Extracted data START

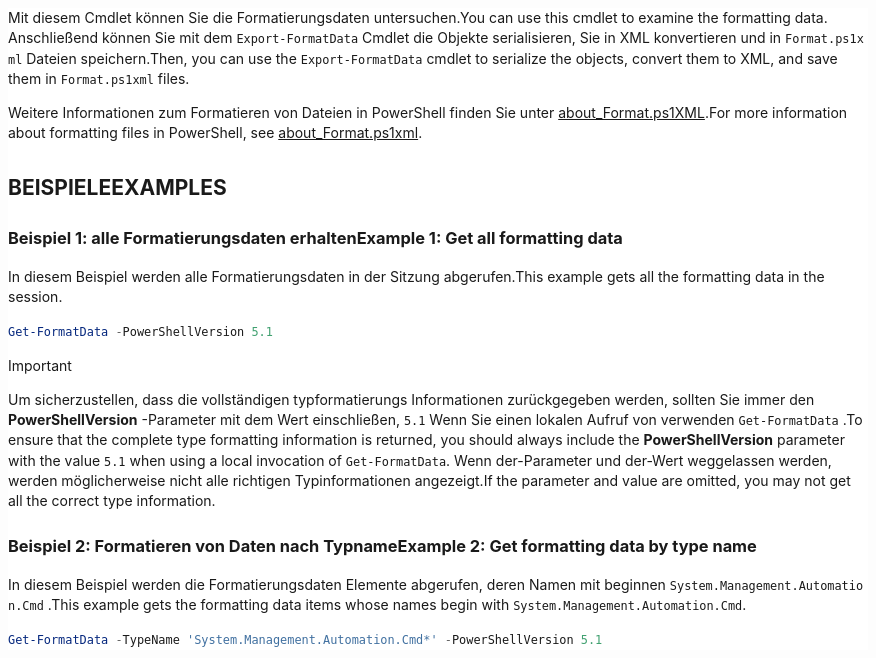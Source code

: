 <span data-ttu-id="ba9a2-110">Mit diesem Cmdlet können Sie die Formatierungsdaten untersuchen.</span><span class="sxs-lookup"><span data-stu-id="ba9a2-110">You can use this cmdlet to examine the formatting data.</span></span> <span data-ttu-id="ba9a2-111">Anschließend können Sie mit dem `Export-FormatData` Cmdlet die Objekte serialisieren, Sie in XML konvertieren und in `Format.ps1xml` Dateien speichern.</span><span class="sxs-lookup"><span data-stu-id="ba9a2-111">Then, you can use the `Export-FormatData` cmdlet to serialize the objects, convert them to XML, and save them in `Format.ps1xml` files.</span></span>

<span data-ttu-id="ba9a2-112">Weitere Informationen zum Formatieren von Dateien in PowerShell finden Sie unter [about_Format.ps1XML](../Microsoft.PowerShell.Core/About/about_Format.ps1xml.md).</span><span class="sxs-lookup"><span data-stu-id="ba9a2-112">For more information about formatting files in PowerShell, see [about_Format.ps1xml](../Microsoft.PowerShell.Core/About/about_Format.ps1xml.md).</span></span>

## <span data-ttu-id="ba9a2-113">BEISPIELE</span><span class="sxs-lookup"><span data-stu-id="ba9a2-113">EXAMPLES</span></span>

### <span data-ttu-id="ba9a2-114">Beispiel 1: alle Formatierungsdaten erhalten</span><span class="sxs-lookup"><span data-stu-id="ba9a2-114">Example 1: Get all formatting data</span></span>

<span data-ttu-id="ba9a2-115">In diesem Beispiel werden alle Formatierungsdaten in der Sitzung abgerufen.</span><span class="sxs-lookup"><span data-stu-id="ba9a2-115">This example gets all the formatting data in the session.</span></span>

```powershell
Get-FormatData -PowerShellVersion 5.1
```

> [!IMPORTANT]
> <span data-ttu-id="ba9a2-116">Um sicherzustellen, dass die vollständigen typformatierungs Informationen zurückgegeben werden, sollten Sie immer den **PowerShellVersion** -Parameter mit dem Wert einschließen, `5.1` Wenn Sie einen lokalen Aufruf von verwenden `Get-FormatData` .</span><span class="sxs-lookup"><span data-stu-id="ba9a2-116">To ensure that the complete type formatting information is returned, you should always include the **PowerShellVersion** parameter with the value `5.1` when using a local invocation of `Get-FormatData`.</span></span> <span data-ttu-id="ba9a2-117">Wenn der-Parameter und der-Wert weggelassen werden, werden möglicherweise nicht alle richtigen Typinformationen angezeigt.</span><span class="sxs-lookup"><span data-stu-id="ba9a2-117">If the parameter and value are omitted, you may not get all the correct type information.</span></span>

### <span data-ttu-id="ba9a2-118">Beispiel 2: Formatieren von Daten nach Typname</span><span class="sxs-lookup"><span data-stu-id="ba9a2-118">Example 2: Get formatting data by type name</span></span>

<span data-ttu-id="ba9a2-119">In diesem Beispiel werden die Formatierungsdaten Elemente abgerufen, deren Namen mit beginnen `System.Management.Automation.Cmd` .</span><span class="sxs-lookup"><span data-stu-id="ba9a2-119">This example gets the formatting data items whose names begin with `System.Management.Automation.Cmd`.</span></span>

```powershell
Get-FormatData -TypeName 'System.Management.Automation.Cmd*' -PowerShellVersion 5.1
```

Extracted data END

> [Task goal]: Review the preceding data and report every line that includes the string "abgerufen".

> [Exercise output]:
<span data-ttu-id="ba9a2-115">In diesem Beispiel werden alle Formatierungsdaten in der Sitzung abgerufen.</span><span class="sxs-lookup"><span data-stu-id="ba9a2-115">This example gets all the formatting data in the session.</span></span>
<span data-ttu-id="ba9a2-119">In diesem Beispiel werden die Formatierungsdaten Elemente abgerufen, deren Namen mit beginnen `System.Management.Automation.Cmd` .</span><span class="sxs-lookup"><span data-stu-id="ba9a2-119">This example gets the formatting data items whose names begin with `System.Management.Automation.Cmd`.</span></span>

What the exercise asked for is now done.